Children usually grasp the concept of fairness in relation to themselves, but fairness towards others is often a murkier proposition to them. ‘What’s in it for me?’ is a concept few of us have any problem with, but ‘What’s in it for my society?’ often takes more work. 

Why is this? Why do we have so much trouble understanding that everything and everyone connects?  What makes us think that if we prosper while our neighbors fail that it won’t at some point have some material consequences for how we live and what happens to us too? 

Growing up, I used to hear my friends grouse about their love lives. I noticed that they all liked to say that no one else could possibly understand how it felt to be dumped by whoever it was who had just dumped them. My pain is unique in history, they would suggest, no one has ever suffered like me. 
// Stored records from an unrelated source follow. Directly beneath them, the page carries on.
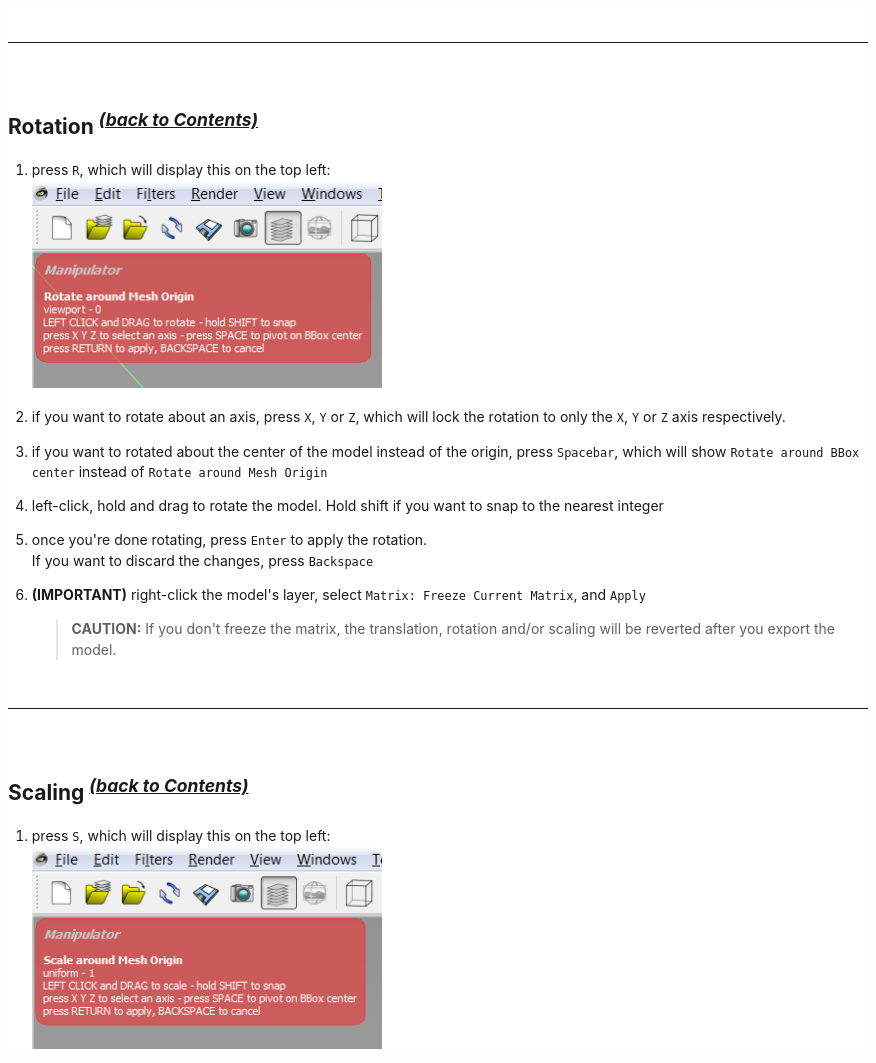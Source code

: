 <br>
<hr>
<br>

## Rotation <sup>[_(back to Contents)_](#Table-of-Contents)</sup>
1. press `R`, which will display this on the top left:<br><img src='markdown_assets\meshlab\MOVINGROTATINGSCALING_rotation_1.png' width='350'>
    
2. if you want to rotate about an axis, press `X`, `Y` or `Z`, which will lock the rotation to only the `X`, `Y` or `Z` axis respectively.

3. if you want to rotated about the center of the model instead of the origin, press `Spacebar`, which will show `Rotate around BBox center` instead of `Rotate around Mesh Origin`

4. left-click, hold and drag to rotate the model. Hold shift if you want to snap to the nearest integer

5. once you're done rotating, press `Enter` to apply the rotation.<br>If you want to discard the changes, press `Backspace`

6. **(IMPORTANT)** right-click the model's layer, select `Matrix: Freeze Current Matrix`, and `Apply`
    > **CAUTION:** If you don't freeze the matrix, the translation, rotation and/or scaling will be reverted after you export the model.

<br>
<hr>
<br>

## Scaling <sup>[_(back to Contents)_](#Table-of-Contents)</sup>
1. press `S`, which will display this on the top left:<br><img src='markdown_assets\meshlab\MOVINGROTATINGSCALING_scaling_1.png' width='350'>
    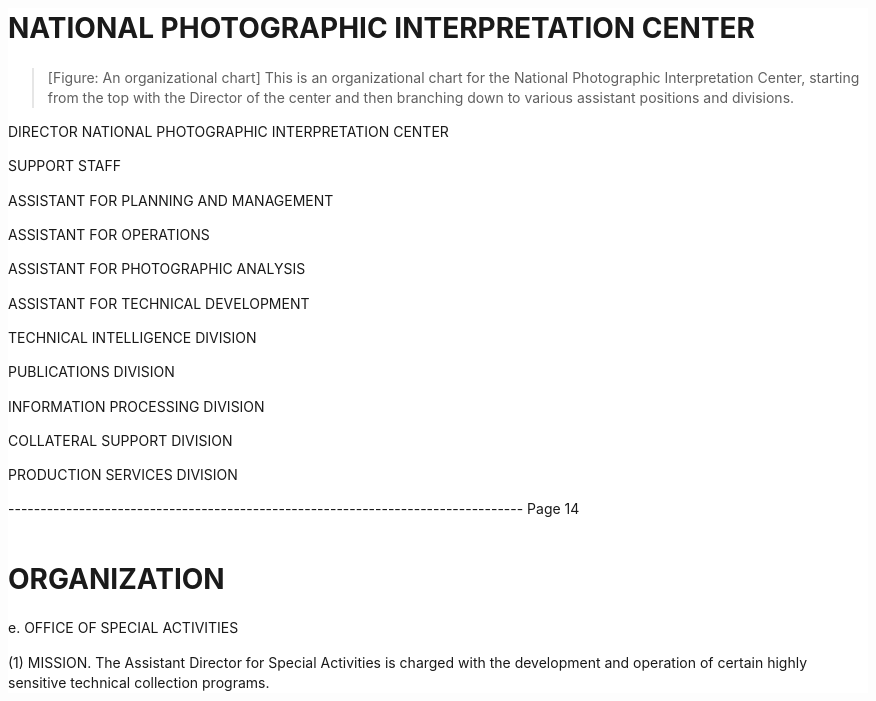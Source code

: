 # NATIONAL PHOTOGRAPHIC INTERPRETATION CENTER

> [Figure: An organizational chart]
> This is an organizational chart for the National Photographic Interpretation Center, starting from the top with the Director of the center and then branching down to various assistant positions and divisions.

DIRECTOR
NATIONAL
PHOTOGRAPHIC
INTERPRETATION CENTER

SUPPORT STAFF

ASSISTANT FOR
PLANNING AND
MANAGEMENT

ASSISTANT FOR
OPERATIONS

ASSISTANT FOR
PHOTOGRAPHIC
ANALYSIS

ASSISTANT FOR
TECHNICAL
DEVELOPMENT

TECHNICAL
INTELLIGENCE
DIVISION

PUBLICATIONS
DIVISION

INFORMATION
PROCESSING
DIVISION

COLLATERAL
SUPPORT
DIVISION

PRODUCTION
SERVICES
DIVISION


-------------------------------------------------------------------------------- Page 14

# ORGANIZATION

e. OFFICE OF SPECIAL ACTIVITIES

(1) MISSION. The Assistant Director for Special Activities is charged with the development and operation of certain highly sensitive technical collection programs.
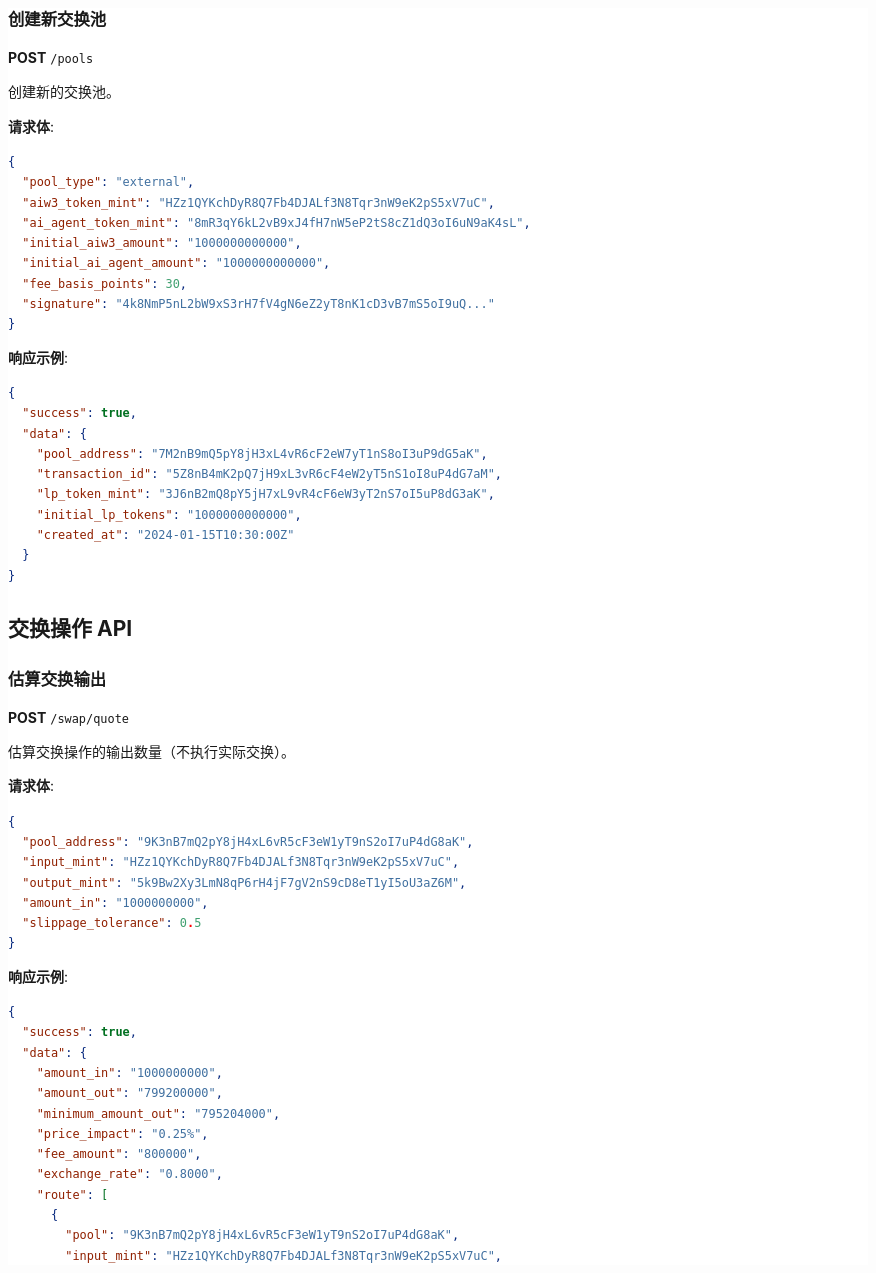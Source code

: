 ### 创建新交换池

**POST** `/pools`

创建新的交换池。

**请求体**:
```json
{
  "pool_type": "external",
  "aiw3_token_mint": "HZz1QYKchDyR8Q7Fb4DJALf3N8Tqr3nW9eK2pS5xV7uC",
  "ai_agent_token_mint": "8mR3qY6kL2vB9xJ4fH7nW5eP2tS8cZ1dQ3oI6uN9aK4sL",
  "initial_aiw3_amount": "1000000000000",
  "initial_ai_agent_amount": "1000000000000",
  "fee_basis_points": 30,
  "signature": "4k8NmP5nL2bW9xS3rH7fV4gN6eZ2yT8nK1cD3vB7mS5oI9uQ..."
}
```

**响应示例**:
```json
{
  "success": true,
  "data": {
    "pool_address": "7M2nB9mQ5pY8jH3xL4vR6cF2eW7yT1nS8oI3uP9dG5aK",
    "transaction_id": "5Z8nB4mK2pQ7jH9xL3vR6cF4eW2yT5nS1oI8uP4dG7aM",
    "lp_token_mint": "3J6nB2mQ8pY5jH7xL9vR4cF6eW3yT2nS7oI5uP8dG3aK",
    "initial_lp_tokens": "1000000000000",
    "created_at": "2024-01-15T10:30:00Z"
  }
}
```

## 交换操作 API

### 估算交换输出

**POST** `/swap/quote`

估算交换操作的输出数量（不执行实际交换）。

**请求体**:
```json
{
  "pool_address": "9K3nB7mQ2pY8jH4xL6vR5cF3eW1yT9nS2oI7uP4dG8aK",
  "input_mint": "HZz1QYKchDyR8Q7Fb4DJALf3N8Tqr3nW9eK2pS5xV7uC",
  "output_mint": "5k9Bw2Xy3LmN8qP6rH4jF7gV2nS9cD8eT1yI5oU3aZ6M",
  "amount_in": "1000000000",
  "slippage_tolerance": 0.5
}
```

**响应示例**:
```json
{
  "success": true,
  "data": {
    "amount_in": "1000000000",
    "amount_out": "799200000",
    "minimum_amount_out": "795204000",
    "price_impact": "0.25%",
    "fee_amount": "800000",
    "exchange_rate": "0.8000",
    "route": [
      {
        "pool": "9K3nB7mQ2pY8jH4xL6vR5cF3eW1yT9nS2oI7uP4dG8aK",
        "input_mint": "HZz1QYKchDyR8Q7Fb4DJALf3N8Tqr3nW9eK2pS5xV7uC",
```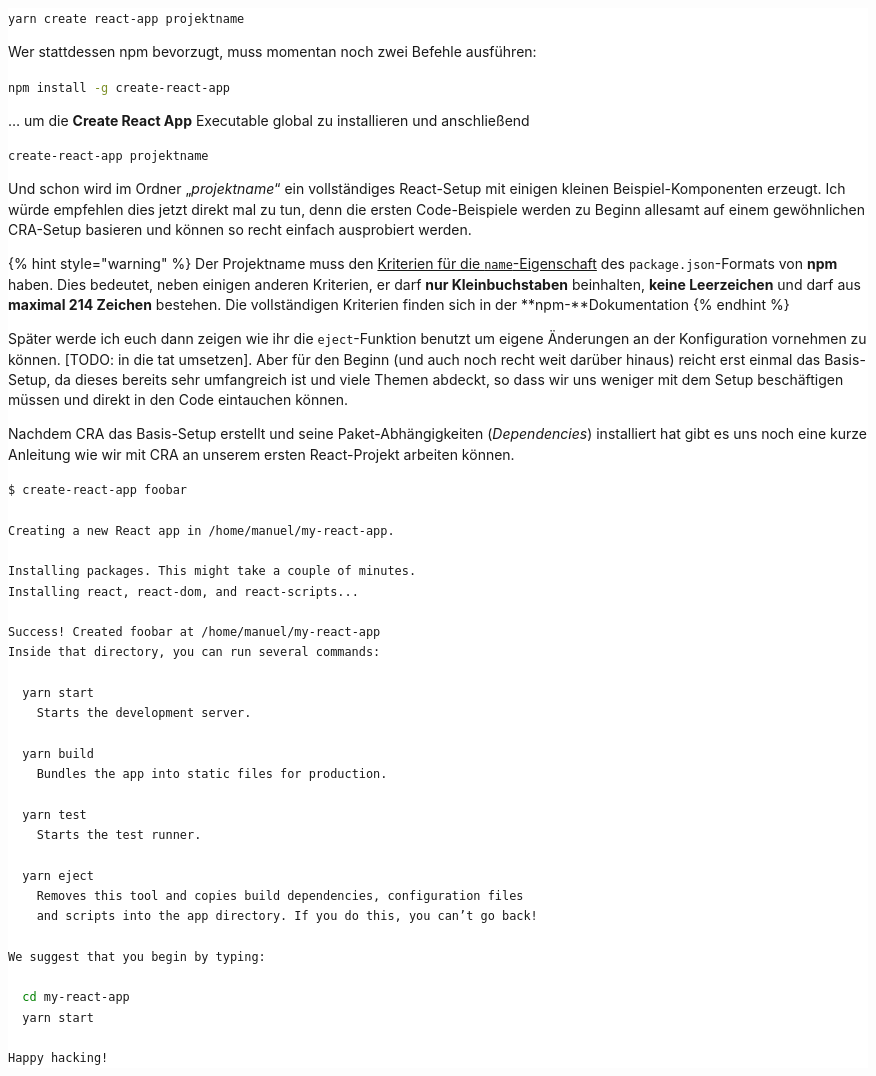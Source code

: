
 ```bash
yarn create react-app projektname
```

Wer stattdessen npm bevorzugt, muss momentan noch zwei Befehle ausführen:

```bash
npm install -g create-react-app
```

… um die **Create React App** Executable global zu installieren und anschließend

```bash
create-react-app projektname
```

Und schon wird im Ordner „_projektname_“ ein vollständiges React-Setup mit einigen kleinen Beispiel-Komponenten erzeugt. Ich würde empfehlen dies jetzt direkt mal zu tun, denn die ersten Code-Beispiele werden zu Beginn allesamt auf einem gewöhnlichen CRA-Setup basieren und können so recht einfach ausprobiert werden.

{% hint style="warning" %}
Der Projektname muss den [Kriterien für die `name`-Eigenschaft](https://docs.npmjs.com/files/package.json#name) des `package.json`-Formats von **npm** haben. Dies bedeutet, neben einigen anderen Kriterien, er darf **nur Kleinbuchstaben** beinhalten, **keine Leerzeichen** und darf aus **maximal 214 Zeichen** bestehen. Die vollständigen Kriterien finden sich in der **npm-**Dokumentation
{% endhint %}

Später werde ich euch dann zeigen wie ihr die `eject`-Funktion benutzt um eigene Änderungen an der Konfiguration vornehmen zu können. \[TODO: in die tat umsetzen\]. Aber für den Beginn \(und auch noch recht weit darüber hinaus\) reicht erst einmal das Basis-Setup, da dieses bereits sehr umfangreich ist und viele Themen abdeckt, so dass wir uns weniger mit dem Setup beschäftigen müssen und direkt in den Code eintauchen können.

Nachdem CRA das Basis-Setup erstellt und seine Paket-Abhängigkeiten \(_Dependencies_\) installiert hat gibt es uns noch eine kurze Anleitung wie wir mit CRA an unserem ersten React-Projekt arbeiten können.

```bash
$ create-react-app foobar

Creating a new React app in /home/manuel/my-react-app.

Installing packages. This might take a couple of minutes.
Installing react, react-dom, and react-scripts...

Success! Created foobar at /home/manuel/my-react-app
Inside that directory, you can run several commands:

  yarn start
    Starts the development server.

  yarn build
    Bundles the app into static files for production.

  yarn test
    Starts the test runner.

  yarn eject
    Removes this tool and copies build dependencies, configuration files
    and scripts into the app directory. If you do this, you can’t go back!

We suggest that you begin by typing:

  cd my-react-app
  yarn start

Happy hacking!
```
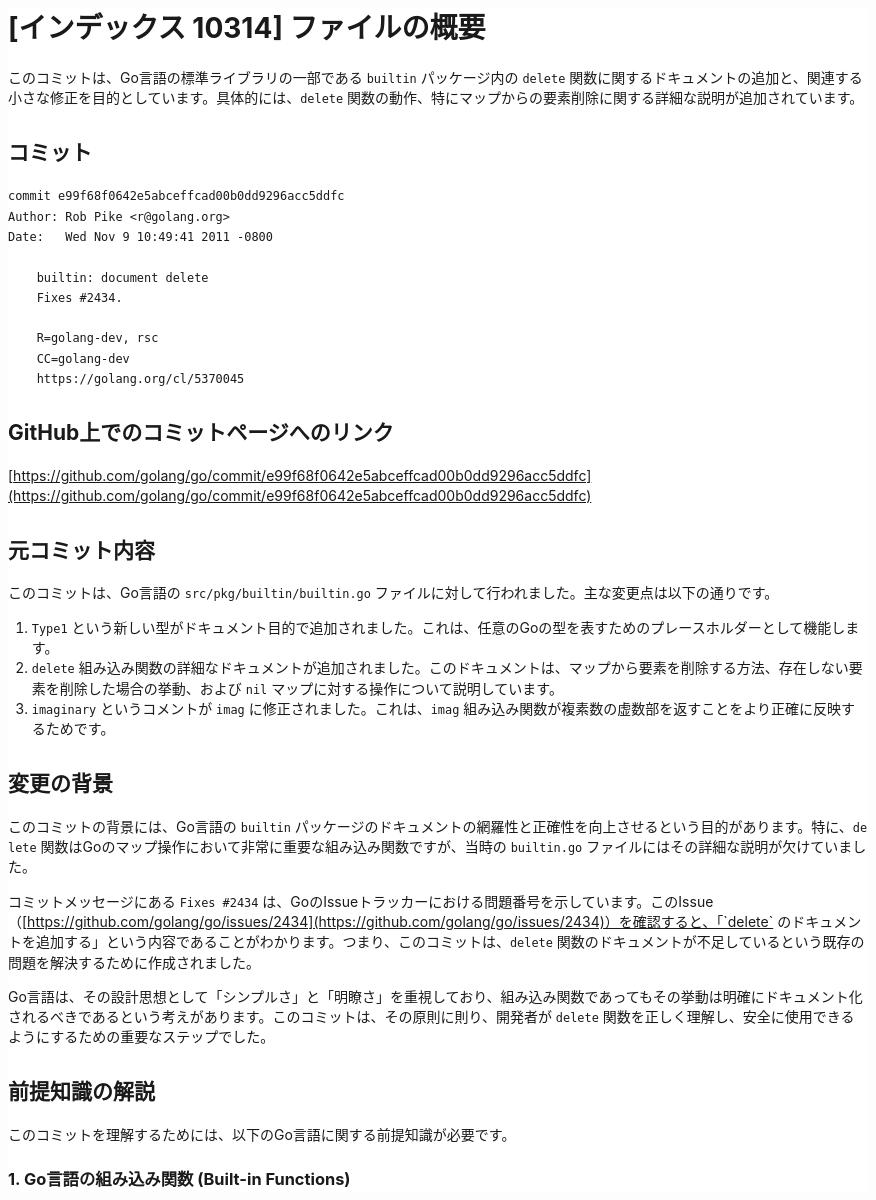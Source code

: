 # [インデックス 10314] ファイルの概要

このコミットは、Go言語の標準ライブラリの一部である `builtin` パッケージ内の `delete` 関数に関するドキュメントの追加と、関連する小さな修正を目的としています。具体的には、`delete` 関数の動作、特にマップからの要素削除に関する詳細な説明が追加されています。

## コミット

```
commit e99f68f0642e5abceffcad00b0dd9296acc5ddfc
Author: Rob Pike <r@golang.org>
Date:   Wed Nov 9 10:49:41 2011 -0800

    builtin: document delete
    Fixes #2434.
    
    R=golang-dev, rsc
    CC=golang-dev
    https://golang.org/cl/5370045
```

## GitHub上でのコミットページへのリンク

[https://github.com/golang/go/commit/e99f68f0642e5abceffcad00b0dd9296acc5ddfc](https://github.com/golang/go/commit/e99f68f0642e5abceffcad00b0dd9296acc5ddfc)

## 元コミット内容

このコミットは、Go言語の `src/pkg/builtin/builtin.go` ファイルに対して行われました。主な変更点は以下の通りです。

1.  `Type1` という新しい型がドキュメント目的で追加されました。これは、任意のGoの型を表すためのプレースホルダーとして機能します。
2.  `delete` 組み込み関数の詳細なドキュメントが追加されました。このドキュメントは、マップから要素を削除する方法、存在しない要素を削除した場合の挙動、および `nil` マップに対する操作について説明しています。
3.  `imaginary` というコメントが `imag` に修正されました。これは、`imag` 組み込み関数が複素数の虚数部を返すことをより正確に反映するためです。

## 変更の背景

このコミットの背景には、Go言語の `builtin` パッケージのドキュメントの網羅性と正確性を向上させるという目的があります。特に、`delete` 関数はGoのマップ操作において非常に重要な組み込み関数ですが、当時の `builtin.go` ファイルにはその詳細な説明が欠けていました。

コミットメッセージにある `Fixes #2434` は、GoのIssueトラッカーにおける問題番号を示しています。このIssue（[https://github.com/golang/go/issues/2434](https://github.com/golang/go/issues/2434)）を確認すると、「`delete` のドキュメントを追加する」という内容であることがわかります。つまり、このコミットは、`delete` 関数のドキュメントが不足しているという既存の問題を解決するために作成されました。

Go言語は、その設計思想として「シンプルさ」と「明瞭さ」を重視しており、組み込み関数であってもその挙動は明確にドキュメント化されるべきであるという考えがあります。このコミットは、その原則に則り、開発者が `delete` 関数を正しく理解し、安全に使用できるようにするための重要なステップでした。

## 前提知識の解説

このコミットを理解するためには、以下のGo言語に関する前提知識が必要です。

### 1. Go言語の組み込み関数 (Built-in Functions)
It used to make me laugh to hear them talk like this, but then it started making me contemptuous. What made them think that they were so special, so unique among men and women that their romantic travails had no human precedent and no solution? Who did these people think they were? 

Because of our painful colonial history, the Irish have struggled with the question of what we owe to ourselves and what we owe to others like few nations on earth. It’s the question that has animated our national struggles, our rebellions, our revolutions, and even our present.  

Answering it is no easy task, but you’d think, given the urgency of the question, that we’d be further along in the task. 

This weekend, the Irish public, in a uniquely Irish fit of sentimentality and generosity, raised €6.2 million in a toy show charity appeal, to support children’s charities and causes around Ireland. Even better, most of the staggering haul of money was raised within three hours. In fact, the heavy volume of donations came in so quickly it caused the system to temporarily crash.  

So there’s no question we understand that making donations helps ease the lives and opportunities of others, but does that awareness falter or stop when the people on the receiving end are no longer children?  

There’s no question about it, sadly. By the time they become teenagers all bets are off. 

Irish historians remind us that during the Great Hunger, Catholic landlords were among the most ruthless in the country, evicting tenants remorselessly even at the height of the crisis. But the Anglo Irish landlords certainly matched them for cruelty, scolding their tenants for their destitution and often forcing starving people to participate in lunatic public works programs like building unnecessary roads as they literally collapsed with hunger. 

So poverty is rarely without its twin, condemnation.  This is because most of us cannot see a poor person without immediately experiencing the need to moralize or scold. What happened to you? Why did you let yourself fall so low?  

We like to place our condemnation between ourselves and their reality, but it’s only to protect ourselves, and protect our sense of order. It’s a reflex that disappears when we encounter a rich person. We don’t feel the need to scold them for their good fortune quite as much. 

This week, the Irish minister for housing, TD Darragh O’Brien, acknowledged that there are over 3,000 people living homeless in Dublin. That’s more people than lived in the Donegal town I grew up in. A total of 8,737 people are living in emergency accommodation nationally, including 2,642 children, and the numbers are only growing. 

Who are we, what kind of people are we becoming, that we don’t consider this an international disgrace? Did the Great Hunger teach us nothing about how consequential it is for the nation to have so much misery in our midst? Did centuries of the forcible possession of our land and livelihoods by colonial powers teach us nothing at all about community and solidarity?  

Here’s what Irish history teaches anyone who listens: the smallest divisible unit is two, not one. Either we rise together or we fall apart.  

Surprisingly, some of our most senior politicians are still busy learning that hard lesson on their own right now, but Irish voters should never lose sight of it or they’ll live in a country that they won’t recognize soon.